Count Same-Day Registered Posters
Company: Bytedance
Role: Data Scientist
Category: Coding & Algorithms
Difficulty: medium
Interview Round: Technical Screen
Quick Answer: This question evaluates SQL querying skills, including joining relational tables, date handling, aggregation, and deduplicating users across events. Commonly asked in Coding & Algorithms interviews for data scientists, it assesses practical relational database querying and analytics tasks—filtering, grouping, and counting distinct users across tables—and tests practical application of SQL rather than purely conceptual database theory; this summary is in English.
Constraints
- 0 <= len(users), len(posts) <= 200000
- Each `user_id` in `users` is unique
- Timestamps are valid strings in `YYYY-MM-DD HH:MM:SS` format
- A user may publish multiple posts on the same day, but counts only once for that date
- Posts whose `user_id` does not exist in `users` should be ignored
Examples
Input: ([(1, "2023-07-01 08:00:00"), (2, "2023-07-01 09:30:00"), (3, "2023-07-02 10:00:00")], [(10, 1, "2023-07-01 12:00:00"), (11, 1, "2023-07-01 13:00:00"), (12, 2, "2023-07-02 08:00:00"), (13, 3, "2023-07-02 11:00:00"), (14, 2, "2023-07-01 18:00:00")])
Expected Output: [("2023-07-01", 2), ("2023-07-02", 1)]
Explanation: Users 1 and 2 both registered and posted on 2023-07-01. User 1 posted twice but is counted once.

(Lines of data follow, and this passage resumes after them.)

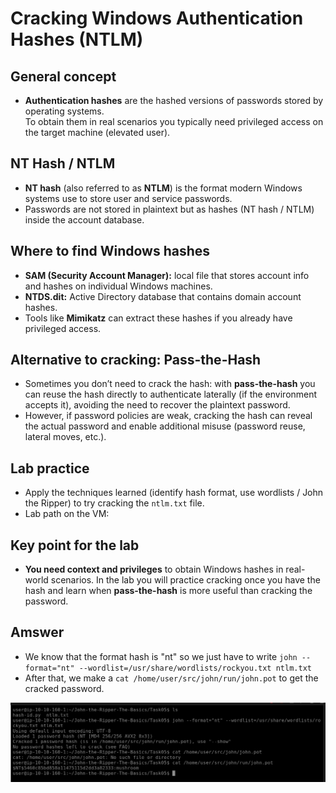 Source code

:# Cracking Windows Authentication Hashes (NTLM)

## General concept
- **Authentication hashes** are the hashed versions of passwords stored by operating systems.  
  To obtain them in real scenarios you typically need privileged access on the target machine (elevated user).

## NT Hash / NTLM
- **NT hash** (also referred to as **NTLM**) is the format modern Windows systems use to store user and service passwords.  
- Passwords are not stored in plaintext but as hashes (NT hash / NTLM) inside the account database.

## Where to find Windows hashes
- **SAM (Security Account Manager):** local file that stores account info and hashes on individual Windows machines.  
- **NTDS.dit:** Active Directory database that contains domain account hashes.  
- Tools like **Mimikatz** can extract these hashes if you already have privileged access.

## Alternative to cracking: Pass-the-Hash
- Sometimes you don’t need to crack the hash: with **pass-the-hash** you can reuse the hash directly to authenticate laterally (if the environment accepts it), avoiding the need to recover the plaintext password.  
- However, if password policies are weak, cracking the hash can reveal the actual password and enable additional misuse (password reuse, lateral moves, etc.).

## Lab practice
- Apply the techniques learned (identify hash format, use wordlists / John the Ripper) to try cracking the `ntlm.txt` file.  
- Lab path on the VM:


## Key point for the lab
- **You need context and privileges** to obtain Windows hashes in real-world scenarios. In the lab you will practice cracking once you have the hash and learn when **pass-the-hash** is more useful than cracking the password.

## Amswer
- We know that the format hash is "nt" so we just have to write
`john --format="nt" --wordlist=/usr/share/wordlists/rockyou.txt ntlm.txt`
- After that, we make a `cat /home/user/src/john/run/john.pot` to get the cracked password.

![Capture1](./image.png)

User 3 qualifies on 2023-07-02.
Input: ([(1, "2023-01-01 00:00:00"), (2, "2023-01-01 05:00:00"), (3, "2023-01-03 09:00:00"), (4, "2023-01-03 11:00:00")], [(1, 1, "2023-01-01 10:00:00"), (2, 2, "2023-01-02 10:00:00"), (3, 3, "2023-01-03 09:30:00"), (4, 3, "2023-01-03 10:00:00"), (5, 5, "2023-01-03 12:00:00")])
Expected Output: [("2023-01-01", 1), ("2023-01-03", 1)]

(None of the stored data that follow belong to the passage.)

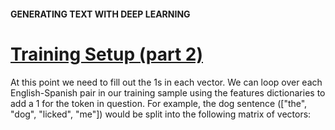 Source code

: #### GENERATING TEXT WITH DEEP LEARNING
# [Training Setup (part 2)](https://www.codecademy.com/paths/build-chatbots-with-python/tracks/deep-learning-and-generative-chatbots/modules/deep-learning-for-nlp/lessons/generating-text-with-deep-learning/exercises/training-setup-part-2)
At this point we need to fill out the 1s in each vector. We can loop over each English-Spanish pair in our training sample using the features dictionaries to add a 1 for the token in question. For example, the dog sentence (["the", "dog", "licked", "me"]) would be split into the following matrix of vectors:
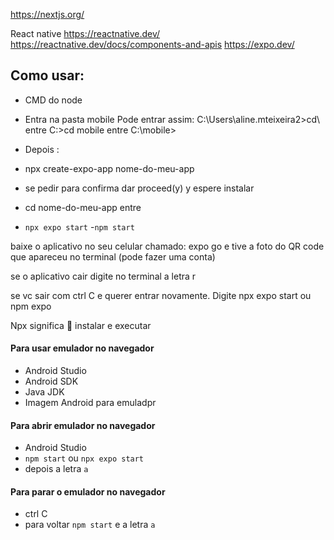 https://nextjs.org/

React native
https://reactnative.dev/
https://reactnative.dev/docs/components-and-apis
https://expo.dev/

## Como usar:

- CMD do node
- Entra na pasta mobile
  Pode entrar assim:
  C:\Users\aline.mteixeira2>cd\ entre
  C:\>cd mobile entre
  C:\mobile>

- Depois :
- npx create-expo-app nome-do-meu-app
- se pedir para confirma dar proceed(y) y
  espere instalar

- cd nome-do-meu-app entre
- `npx expo start` -`npm start`

baixe o aplicativo no seu celular chamado: expo go e tive a foto do QR code que apareceu no terminal (pode fazer uma conta)

se o aplicativo cair digite no terminal a letra r

se vc sair com ctrl C e querer entrar novamente. Digite npx expo start ou npm expo

Npx significa  instalar e executar

#### Para usar emulador no navegador

- Android Studio
- Android SDK
- Java JDK
- Imagem Android para emuladpr

#### Para abrir emulador no navegador

- Android Studio
- `npm start` ou `npx expo start`
- depois a letra `a`

#### Para parar o emulador no navegador

- ctrl C
- para voltar `npm start` e a letra `a`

Explanation: User 1 qualifies on 2023-01-01. User 3 qualifies on 2023-01-03 and is counted once despite two posts. User 2 posted on a different day, user 4 never posted, and user 5 does not exist in users.
Input: ([], [])
Expected Output: []
Explanation: With no users and no posts, there are no qualifying dates.
Input: ([(1, "2024-02-29 23:59:59")], [(1, 1, "2024-03-01 00:00:00")])
Expected Output: []
Explanation: The user posted, but not on the same calendar date as registration.
Input: ([(7, "2022-12-31 00:00:00")], [(100, 7, "2022-12-31 01:00:00"), (101, 7, "2022-12-31 23:00:00")])
Expected Output: [("2022-12-31", 1)]
Explanation: The same user made multiple posts on the registration day, but should only be counted once.
Hints
- Extract the date part from both timestamps before comparing them.
- To avoid counting multiple posts from the same user on the same day more than once, store matched users in a set before aggregating.